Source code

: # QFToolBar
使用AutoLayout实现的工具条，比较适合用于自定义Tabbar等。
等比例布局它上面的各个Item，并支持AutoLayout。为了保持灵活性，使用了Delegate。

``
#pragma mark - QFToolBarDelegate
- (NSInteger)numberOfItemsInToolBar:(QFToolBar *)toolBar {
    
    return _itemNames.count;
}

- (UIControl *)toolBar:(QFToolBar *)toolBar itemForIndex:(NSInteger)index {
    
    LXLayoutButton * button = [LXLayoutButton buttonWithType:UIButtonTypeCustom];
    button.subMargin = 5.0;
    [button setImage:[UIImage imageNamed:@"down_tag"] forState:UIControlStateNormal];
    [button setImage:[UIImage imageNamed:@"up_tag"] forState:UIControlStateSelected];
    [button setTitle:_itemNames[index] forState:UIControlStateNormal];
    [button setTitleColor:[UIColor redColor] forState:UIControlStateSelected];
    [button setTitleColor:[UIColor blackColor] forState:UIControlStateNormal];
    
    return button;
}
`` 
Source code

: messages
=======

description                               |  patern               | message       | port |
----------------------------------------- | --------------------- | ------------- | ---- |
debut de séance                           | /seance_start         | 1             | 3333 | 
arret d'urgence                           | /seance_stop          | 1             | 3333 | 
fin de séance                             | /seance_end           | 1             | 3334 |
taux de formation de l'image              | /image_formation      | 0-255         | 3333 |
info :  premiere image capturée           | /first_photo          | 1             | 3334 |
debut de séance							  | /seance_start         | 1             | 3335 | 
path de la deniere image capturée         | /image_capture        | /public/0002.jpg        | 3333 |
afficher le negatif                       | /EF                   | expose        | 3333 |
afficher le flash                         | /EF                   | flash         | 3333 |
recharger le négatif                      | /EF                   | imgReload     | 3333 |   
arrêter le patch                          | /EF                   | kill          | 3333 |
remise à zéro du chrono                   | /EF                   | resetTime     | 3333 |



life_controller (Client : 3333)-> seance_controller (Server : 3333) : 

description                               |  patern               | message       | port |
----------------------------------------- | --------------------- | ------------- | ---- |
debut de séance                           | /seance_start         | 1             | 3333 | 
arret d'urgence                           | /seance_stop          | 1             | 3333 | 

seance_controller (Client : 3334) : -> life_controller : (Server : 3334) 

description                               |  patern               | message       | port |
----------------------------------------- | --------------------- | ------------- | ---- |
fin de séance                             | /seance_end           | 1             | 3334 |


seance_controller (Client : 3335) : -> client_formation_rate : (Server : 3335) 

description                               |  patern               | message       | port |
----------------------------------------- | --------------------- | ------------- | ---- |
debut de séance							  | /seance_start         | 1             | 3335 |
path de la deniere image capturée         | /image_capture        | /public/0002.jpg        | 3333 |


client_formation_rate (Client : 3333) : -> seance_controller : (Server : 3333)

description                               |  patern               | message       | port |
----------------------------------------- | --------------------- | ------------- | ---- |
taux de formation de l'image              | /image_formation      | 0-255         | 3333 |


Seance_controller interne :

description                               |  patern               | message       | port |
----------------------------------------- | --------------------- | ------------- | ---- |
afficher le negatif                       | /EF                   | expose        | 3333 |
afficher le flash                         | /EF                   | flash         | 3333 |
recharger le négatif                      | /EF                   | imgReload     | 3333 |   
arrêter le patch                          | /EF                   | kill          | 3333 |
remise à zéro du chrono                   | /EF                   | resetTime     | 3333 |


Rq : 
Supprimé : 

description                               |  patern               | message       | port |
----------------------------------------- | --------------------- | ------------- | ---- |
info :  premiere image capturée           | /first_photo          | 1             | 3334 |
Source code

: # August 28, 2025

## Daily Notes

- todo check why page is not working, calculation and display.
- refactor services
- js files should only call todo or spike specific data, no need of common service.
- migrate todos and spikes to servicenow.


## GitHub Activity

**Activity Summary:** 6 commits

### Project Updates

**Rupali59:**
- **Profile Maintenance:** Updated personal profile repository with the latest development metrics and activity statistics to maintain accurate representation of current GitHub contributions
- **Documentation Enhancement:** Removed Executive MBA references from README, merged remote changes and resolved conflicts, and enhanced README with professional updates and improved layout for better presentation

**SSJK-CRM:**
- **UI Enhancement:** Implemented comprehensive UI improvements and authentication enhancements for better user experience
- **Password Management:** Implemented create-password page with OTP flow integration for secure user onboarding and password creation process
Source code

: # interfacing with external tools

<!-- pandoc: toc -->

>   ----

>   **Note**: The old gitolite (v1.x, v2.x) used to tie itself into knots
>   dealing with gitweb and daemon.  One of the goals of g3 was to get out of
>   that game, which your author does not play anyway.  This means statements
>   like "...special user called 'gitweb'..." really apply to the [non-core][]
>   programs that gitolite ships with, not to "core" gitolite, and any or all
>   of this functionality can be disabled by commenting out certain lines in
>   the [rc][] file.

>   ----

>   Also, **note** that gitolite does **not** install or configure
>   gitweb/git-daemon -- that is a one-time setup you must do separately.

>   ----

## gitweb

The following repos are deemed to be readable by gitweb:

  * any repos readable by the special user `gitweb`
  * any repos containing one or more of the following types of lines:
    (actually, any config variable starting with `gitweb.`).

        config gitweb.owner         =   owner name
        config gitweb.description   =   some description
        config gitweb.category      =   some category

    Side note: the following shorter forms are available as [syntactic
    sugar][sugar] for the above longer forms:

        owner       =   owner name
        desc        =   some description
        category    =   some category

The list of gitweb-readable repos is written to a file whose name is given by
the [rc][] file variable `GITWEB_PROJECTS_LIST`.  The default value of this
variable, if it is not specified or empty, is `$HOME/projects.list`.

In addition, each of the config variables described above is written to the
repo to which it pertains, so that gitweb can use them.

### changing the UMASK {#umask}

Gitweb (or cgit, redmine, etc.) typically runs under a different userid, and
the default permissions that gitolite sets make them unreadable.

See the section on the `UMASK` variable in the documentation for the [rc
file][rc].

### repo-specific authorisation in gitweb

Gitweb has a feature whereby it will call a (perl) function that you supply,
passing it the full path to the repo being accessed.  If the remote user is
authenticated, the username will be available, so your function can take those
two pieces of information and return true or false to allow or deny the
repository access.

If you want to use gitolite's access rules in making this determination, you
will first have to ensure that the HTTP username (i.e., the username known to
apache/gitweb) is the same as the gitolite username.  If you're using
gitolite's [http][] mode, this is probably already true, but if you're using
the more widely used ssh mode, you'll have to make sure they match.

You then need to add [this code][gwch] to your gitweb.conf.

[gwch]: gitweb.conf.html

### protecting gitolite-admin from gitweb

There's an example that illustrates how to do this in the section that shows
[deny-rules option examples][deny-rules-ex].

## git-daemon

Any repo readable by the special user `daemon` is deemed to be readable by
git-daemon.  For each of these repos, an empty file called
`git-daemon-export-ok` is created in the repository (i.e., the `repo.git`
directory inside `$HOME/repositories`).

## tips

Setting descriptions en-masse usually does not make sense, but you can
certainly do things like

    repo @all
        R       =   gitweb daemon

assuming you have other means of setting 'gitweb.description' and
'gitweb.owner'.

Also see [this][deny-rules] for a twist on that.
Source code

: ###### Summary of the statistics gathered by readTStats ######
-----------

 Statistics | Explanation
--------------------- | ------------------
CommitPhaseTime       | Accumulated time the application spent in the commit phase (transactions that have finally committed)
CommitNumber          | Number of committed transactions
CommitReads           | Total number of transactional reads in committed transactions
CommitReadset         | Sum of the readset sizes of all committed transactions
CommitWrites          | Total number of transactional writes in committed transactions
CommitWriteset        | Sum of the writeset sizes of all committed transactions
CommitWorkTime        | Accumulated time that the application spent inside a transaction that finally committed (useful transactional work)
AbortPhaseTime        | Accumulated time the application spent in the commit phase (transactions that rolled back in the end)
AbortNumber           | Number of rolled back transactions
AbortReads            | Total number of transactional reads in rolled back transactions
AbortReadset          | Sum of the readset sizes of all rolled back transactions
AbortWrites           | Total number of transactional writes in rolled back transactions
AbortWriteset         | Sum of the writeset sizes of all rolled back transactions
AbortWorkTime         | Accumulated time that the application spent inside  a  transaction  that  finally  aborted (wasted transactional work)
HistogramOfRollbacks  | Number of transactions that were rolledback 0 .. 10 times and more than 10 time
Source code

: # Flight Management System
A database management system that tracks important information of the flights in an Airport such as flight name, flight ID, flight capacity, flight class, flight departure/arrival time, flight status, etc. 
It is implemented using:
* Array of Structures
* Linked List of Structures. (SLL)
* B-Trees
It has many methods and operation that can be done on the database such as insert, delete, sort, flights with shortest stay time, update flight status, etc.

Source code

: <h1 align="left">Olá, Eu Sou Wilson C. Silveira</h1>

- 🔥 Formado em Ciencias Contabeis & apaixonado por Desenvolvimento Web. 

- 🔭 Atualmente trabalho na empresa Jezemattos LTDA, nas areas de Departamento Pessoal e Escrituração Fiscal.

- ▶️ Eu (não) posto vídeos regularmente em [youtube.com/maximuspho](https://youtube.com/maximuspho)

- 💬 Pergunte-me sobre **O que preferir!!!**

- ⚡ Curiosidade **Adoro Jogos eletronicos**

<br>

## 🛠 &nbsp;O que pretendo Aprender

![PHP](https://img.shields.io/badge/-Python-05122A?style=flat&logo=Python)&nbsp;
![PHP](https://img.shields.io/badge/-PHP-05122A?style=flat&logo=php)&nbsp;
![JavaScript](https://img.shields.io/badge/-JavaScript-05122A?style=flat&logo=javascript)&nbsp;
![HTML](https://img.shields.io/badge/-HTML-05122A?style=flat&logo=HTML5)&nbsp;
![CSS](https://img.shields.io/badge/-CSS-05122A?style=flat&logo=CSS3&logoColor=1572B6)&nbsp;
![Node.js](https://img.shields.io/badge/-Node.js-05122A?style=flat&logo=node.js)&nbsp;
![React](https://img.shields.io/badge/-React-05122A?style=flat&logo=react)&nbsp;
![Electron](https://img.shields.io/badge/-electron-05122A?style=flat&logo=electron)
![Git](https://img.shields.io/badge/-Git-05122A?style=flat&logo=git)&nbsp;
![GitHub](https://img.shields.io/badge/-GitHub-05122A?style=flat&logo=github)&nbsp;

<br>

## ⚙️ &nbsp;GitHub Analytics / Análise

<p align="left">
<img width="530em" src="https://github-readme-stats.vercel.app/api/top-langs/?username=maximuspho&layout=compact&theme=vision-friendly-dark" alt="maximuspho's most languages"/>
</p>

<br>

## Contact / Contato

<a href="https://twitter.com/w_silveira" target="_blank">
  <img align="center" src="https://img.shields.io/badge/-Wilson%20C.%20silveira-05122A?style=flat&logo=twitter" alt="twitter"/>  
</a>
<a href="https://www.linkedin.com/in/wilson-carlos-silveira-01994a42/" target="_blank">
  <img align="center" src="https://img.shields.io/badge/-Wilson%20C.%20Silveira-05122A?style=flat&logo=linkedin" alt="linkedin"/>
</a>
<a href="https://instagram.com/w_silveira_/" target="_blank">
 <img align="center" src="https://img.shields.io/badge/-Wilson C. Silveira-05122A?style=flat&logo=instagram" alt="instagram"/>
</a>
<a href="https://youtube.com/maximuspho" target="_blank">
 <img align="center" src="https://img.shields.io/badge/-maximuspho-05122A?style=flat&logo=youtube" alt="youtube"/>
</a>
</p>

## GOAL OF THE EXERCISE
Check all the records above and select each line where the string "mode" is found.

## PROBLEM SOLUTION
gitolite's [http][] mode, this is probably already true, but if you're using
the more widely used ssh mode, you'll have to make sure they match.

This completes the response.